The classes will be led by Shannon Phelps of Winchester as part of her research to earn a doctorate in interdisciplinary education sciences from the University of Kentucky, Leggett reports. It is funded by a $15,700 grant from the Clark County Community Foundation.
“Because the subject matter is not one that many people are comfortable with, part of the objective is to help increase parents’ comfort in discussing sexual health topics so they will be more likely to address those topics with their children,” Phelps told Leggett.
“The overall goals of the program are to increase frequency and quality of parent-child sexual health communication, improve parents’ comfort and confidence in their communication with their children about sexual health topics and increase openness of sexual communication between parents and their children,” Leggett writes. “Topics will range from abstinence to safe sex, contraception, resisting peer pressure and communicating with potential partners, among others.”
Phelps said the six week courses will promote parent-child sexual health communication, which is associated with better sexual health outcomes for young people.
“Research tells us that children, especially adolescents, who have parents who communicate with them about sexual health topics have better sexual health outcomes,” Phelps told Leggett. “That follows logic… Sometimes parents are hesitant to talk to their children for fear that they’ll go and have risky sexual behaviors, but research tells us the opposite.”
Phelps told Leggett that studies show that when parents talk to their children about sex, “it can delay the onset of sexual behaviors and reduce unintended outcomes like sexually transmitted infections and unintended pregnancies,” Leggett writes.
For more information email Phelps at firstname.lastname@example.org, or call 859-621-1065.
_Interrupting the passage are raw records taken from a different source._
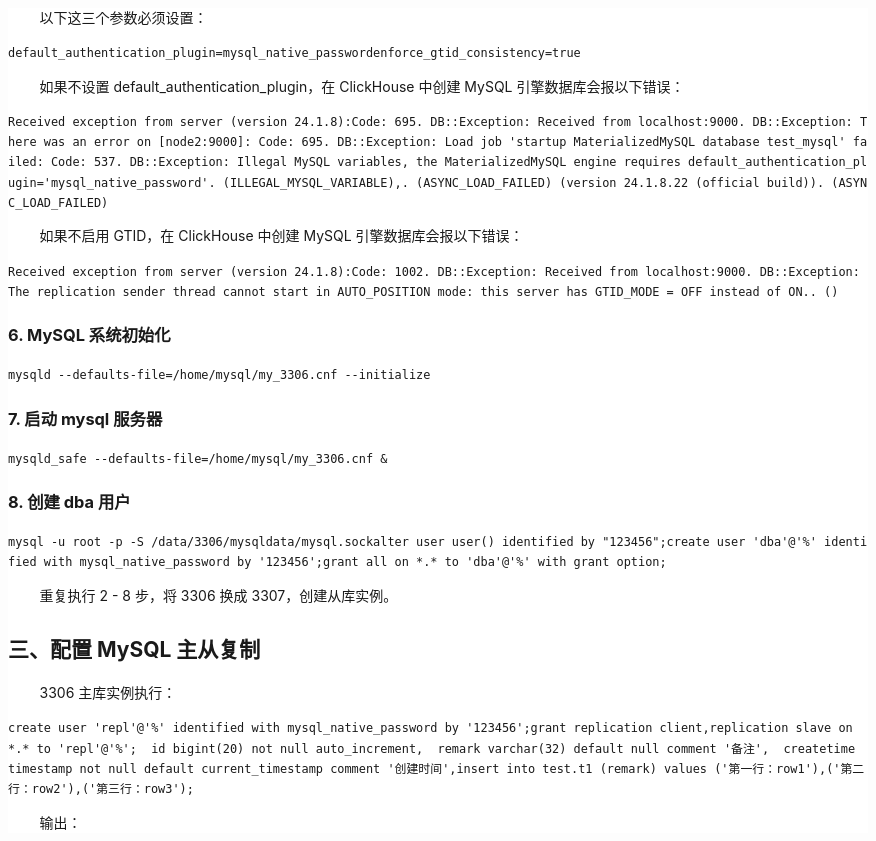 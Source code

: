        以下这三个参数必须设置：

```null
default_authentication_plugin=mysql_native_passwordenforce_gtid_consistency=true
```

        如果不设置 default_authentication_plugin，在 ClickHouse 中创建 MySQL 引擎数据库会报以下错误：

```null
Received exception from server (version 24.1.8):Code: 695. DB::Exception: Received from localhost:9000. DB::Exception: There was an error on [node2:9000]: Code: 695. DB::Exception: Load job 'startup MaterializedMySQL database test_mysql' failed: Code: 537. DB::Exception: Illegal MySQL variables, the MaterializedMySQL engine requires default_authentication_plugin='mysql_native_password'. (ILLEGAL_MYSQL_VARIABLE),. (ASYNC_LOAD_FAILED) (version 24.1.8.22 (official build)). (ASYNC_LOAD_FAILED)
```

        如果不启用 GTID，在 ClickHouse 中创建 MySQL 引擎数据库会报以下错误：

```null
Received exception from server (version 24.1.8):Code: 1002. DB::Exception: Received from localhost:9000. DB::Exception: The replication sender thread cannot start in AUTO_POSITION mode: this server has GTID_MODE = OFF instead of ON.. ()
```

### 6. MySQL 系统初始化

```null
mysqld --defaults-file=/home/mysql/my_3306.cnf --initialize
```

### 7. 启动 mysql 服务器

```null
mysqld_safe --defaults-file=/home/mysql/my_3306.cnf &
```

### 8. 创建 dba 用户

```null
mysql -u root -p -S /data/3306/mysqldata/mysql.sockalter user user() identified by "123456";create user 'dba'@'%' identified with mysql_native_password by '123456';grant all on *.* to 'dba'@'%' with grant option;
```

        重复执行 2 - 8 步，将 3306 换成 3307，创建从库实例。

## 三、配置 MySQL 主从复制

        3306 主库实例执行：

```null
create user 'repl'@'%' identified with mysql_native_password by '123456';grant replication client,replication slave on *.* to 'repl'@'%';  id bigint(20) not null auto_increment,  remark varchar(32) default null comment '备注',  createtime timestamp not null default current_timestamp comment '创建时间',insert into test.t1 (remark) values ('第一行：row1'),('第二行：row2'),('第三行：row3');
```

        输出：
A study published in the Pediatric Journal of the American Medical Association found that nearly one-fourth of youth report that they have not discussed sexual topics with their parents, and even fewer report that they have had meaningful, open conversations with them about this subject. The study attributes this poor communication to parental embarrassment, parents’ lack of accurate knowledge of the subject, and poor self-efficacy.
It’s a topic that needs discussion in Kentucky because almost 10 percent of the state’s middle-school students have had sexual intercourse and almost one-third of its high school students are sexually active, according to the 2015 Kentucky Middle and High School Youth Risk Behavior Survey. The survey found that overall, 41.7 percent of Kentucky’s high school students have had sexual intercourse at least once.
And there is an obvious disconnect related to birth control. Kentucky ranks seventh in teen births, at 39.5 births per 1,000 females aged 15 to 19, according to America’s Health Rankings. The 2015 YRBS found that 14.5 percent of high school students did not use any birth- control during the last time they had sexual intercourse.